Hier zeichnet sich der Kreis ab, vor dem Luxemburg gewarnt hat und in dem sich zu drehen ich jetzt wirklich lieber anderen überlasse.

In Betrachtung jener beiden sich diametral gegenüberstehenden Aussagen kann ich nicht umhin, festzustellen, dass, auch nach 25 Jahren der Frustration, ich mich immer noch dem verbunden fühle, was Rosa Luxemburg gesagt hat und wofür sie steht – aber andererseits eine unverhohlene Tendenz zum Standpunkt Aleister Crowleys erkenne und von einem Gegenüber einen gewissen Grad an Reife einfordere, bevor ich anfange, mit ihm über bestimmte Themen, zum Beispiel Freiheit, zu debattieren. Nur eines will ich, ganz im Sinne meiner beiden Zitierten, nicht, ich will nicht außenwirksam entscheiden, wem ein gewisser Reifegrad zuzubilligen ist und wem nicht. Diese Entscheidung, mit den sich daraus ergebenden Konsequenzen, treffe ich für mich alleine, auch mit dem Vorbehalt, mich dabei zu irren. Denn wer weiß, vielleicht bin es ja ich, der in seinem Verständnis von Freiheit noch einiges an Selbstarbeit vor sich hat. Und das ist auch ein letztes Stichwort für diesen Text. Mein Sendungsbewusstsein hält sich in Grenzen, ich will die Welt nicht mehr verändern. Lieber verändere ich mich selbst, was manchmal schwer genug ist. Das gründet auch in der Erkenntnis einer logischen Unmöglichkeit. Man kann Freiheit nicht befehlen, und auch so etwas wie eine „Erziehung zur Freiheit“ ist weder bei Kindern noch bei Erwachsenen möglich.

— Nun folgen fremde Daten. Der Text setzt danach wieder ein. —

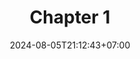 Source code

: ---
weight: 700
title: "Chapter 1"
description: "Notes to Reader"
icon: "article"
date: "2024-08-05T21:12:43+07:00"
lastmod: "2024-08-05T21:12:43+07:00"
draft: false
toc: true
--- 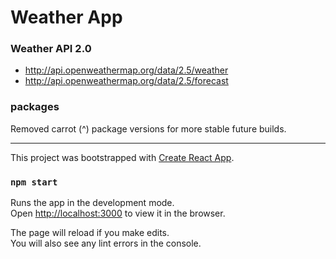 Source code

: # Weather App

### Weather API 2.0
- http://api.openweathermap.org/data/2.5/weather
- http://api.openweathermap.org/data/2.5/forecast

### packages
Removed carrot (^) package versions for more stable future builds.

---

This project was bootstrapped with [Create React App](https://github.com/facebook/create-react-app).

### `npm start`

Runs the app in the development mode.\
Open [http://localhost:3000](http://localhost:3000) to view it in the browser.

The page will reload if you make edits.\
You will also see any lint errors in the console. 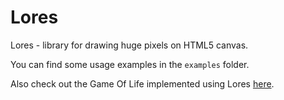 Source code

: Lores
=====

Lores - library for drawing huge pixels on HTML5 canvas.

You can find some usage examples in the `examples` folder.

Also check out the Game Of Life implemented using Lores [here](http://www.ondrovo.com/projects/lores-life/).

In meiner Jugend hatten wir einen schönen Spruch: Kämpfen für den Frieden ist wie ficken für die Jungfräulichkeit. Ich will eine Trias daraus machen und sagen, kämpfen für den Frieden und ficken für die Jungfräulichkeit, das ist wie jemandem die Freiheit bringen wollen. Freiheit muss man sich aus dem Inneren erarbeiten und nach außen gewähren. Darin ist es dann vielleicht möglich, eine Ahnung davon zu bekommen, was Freiheit sein könnte.